At one point we talked about how all the little springs and snow-fed creeks we crossed led to Bear Creek, which flows to the Selway, which merges into the Clearwater and into the Snake, on to the Columbia and into the Pacific.  About then, in a muddy spot between a melting patch of snow and a creek, we came upon fresh bear tracks and scat. Cory smiled and brought up my long joked about “dream” of someday going through the digestive system of a grizzly to fertilize the grasses and forbs that elk eat – “Which is only fair,” I tell him, “considering all the elk I’ve killed and eaten.”  Or, as Cory so simply puts it: “Dad wants to be bear poop.”
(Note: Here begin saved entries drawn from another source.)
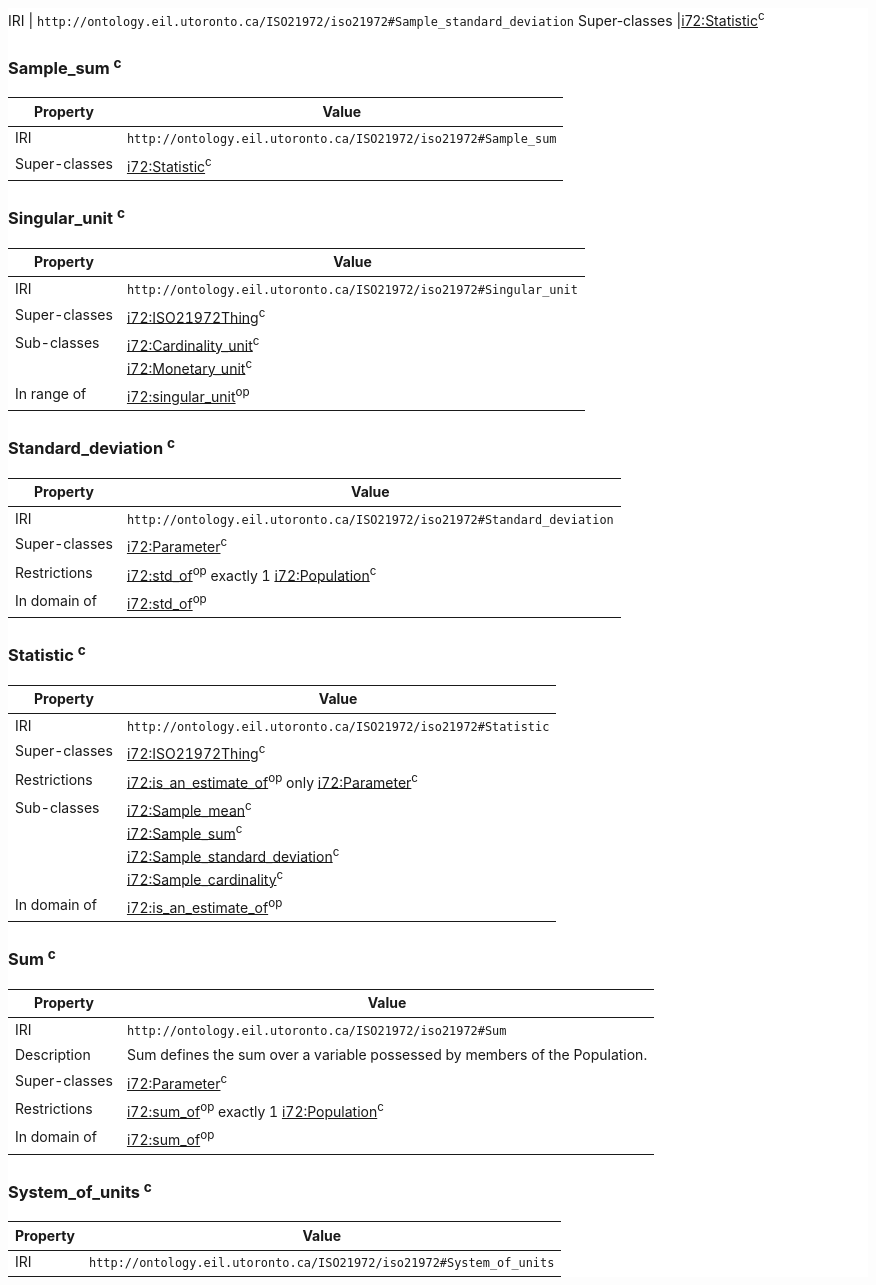 IRI | `http://ontology.eil.utoronto.ca/ISO21972/iso21972#Sample_standard_deviation`
Super-classes |<a href="#Statistic">i72:Statistic</a><sup class="sup-c" title="class">c</sup><br />
### Sample_sum <sup>c</sup>
Property | Value
--- | ---
IRI | `http://ontology.eil.utoronto.ca/ISO21972/iso21972#Sample_sum`
Super-classes |<a href="#Statistic">i72:Statistic</a><sup class="sup-c" title="class">c</sup><br />
### Singular_unit <sup>c</sup>
Property | Value
--- | ---
IRI | `http://ontology.eil.utoronto.ca/ISO21972/iso21972#Singular_unit`
Super-classes |<a href="#ISO21972Thing">i72:ISO21972Thing</a><sup class="sup-c" title="class">c</sup><br />
Sub-classes |<a href="#Cardinality_unit">i72:Cardinality_unit</a><sup class="sup-c" title="class">c</sup><br /><a href="#Monetary_unit">i72:Monetary_unit</a><sup class="sup-c" title="class">c</sup><br />
In range of |<a href="#singularunit">i72:singular_unit</a><sup class="sup-op" title="object property">op</sup><br />
### Standard_deviation <sup>c</sup>
Property | Value
--- | ---
IRI | `http://ontology.eil.utoronto.ca/ISO21972/iso21972#Standard_deviation`
Super-classes |<a href="#Parameter">i72:Parameter</a><sup class="sup-c" title="class">c</sup><br />
Restrictions |<a href="#std_of">i72:std_of</a><sup class="sup-op" title="object property">op</sup> <span class="cardinality">exactly</span> 1 <a href="#Population">i72:Population</a><sup class="sup-c" title="class">c</sup><br />
In domain of |<a href="#std_of">i72:std_of</a><sup class="sup-op" title="object property">op</sup><br />
### Statistic <sup>c</sup>
Property | Value
--- | ---
IRI | `http://ontology.eil.utoronto.ca/ISO21972/iso21972#Statistic`
Super-classes |<a href="#ISO21972Thing">i72:ISO21972Thing</a><sup class="sup-c" title="class">c</sup><br />
Restrictions |<a href="#is_an_estimate_of">i72:is_an_estimate_of</a><sup class="sup-op" title="object property">op</sup> <span class="cardinality">only</span> <a href="#Parameter">i72:Parameter</a><sup class="sup-c" title="class">c</sup><br />
Sub-classes |<a href="#Sample_mean">i72:Sample_mean</a><sup class="sup-c" title="class">c</sup><br /><a href="#Sample_sum">i72:Sample_sum</a><sup class="sup-c" title="class">c</sup><br /><a href="#Sample_standard_deviation">i72:Sample_standard_deviation</a><sup class="sup-c" title="class">c</sup><br /><a href="#Sample_cardinality">i72:Sample_cardinality</a><sup class="sup-c" title="class">c</sup><br />
In domain of |<a href="#is_an_estimate_of">i72:is_an_estimate_of</a><sup class="sup-op" title="object property">op</sup><br />
### Sum <sup>c</sup>
Property | Value
--- | ---
IRI | `http://ontology.eil.utoronto.ca/ISO21972/iso21972#Sum`
Description | Sum defines the sum over a variable possessed by members of the Population.
Super-classes |<a href="#Parameter">i72:Parameter</a><sup class="sup-c" title="class">c</sup><br />
Restrictions |<a href="#sum_of">i72:sum_of</a><sup class="sup-op" title="object property">op</sup> <span class="cardinality">exactly</span> 1 <a href="#Population">i72:Population</a><sup class="sup-c" title="class">c</sup><br />
In domain of |<a href="#sum_of">i72:sum_of</a><sup class="sup-op" title="object property">op</sup><br />
### System_of_units <sup>c</sup>
Property | Value
--- | ---
IRI | `http://ontology.eil.utoronto.ca/ISO21972/iso21972#System_of_units`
Then came the question: “Dad, if you like elk and bears so much, why don’t you work for a group that protects elk or bears instead of trout?”  (I was working for Trout Unlimited at the time.) So we talked about watersheds, and the need to protect, restore and reconnect watersheds to have clean, clear water for the wild trout, salmon and steelhead he (like his dad) loves to fish for.  And protecting watersheds, I explained (to paraphrase Aldo Leopold) means “saving all the parts,” including flowers, plants, trees, birds, bees, elk and bears.
He looked at me and asked: “So when you protect trout, you also protect elk and bears?”
Bingo!
That night, aside a beautiful high alpine lake, over the red hot coals of a fire, we cooked wild trout caught by Cory.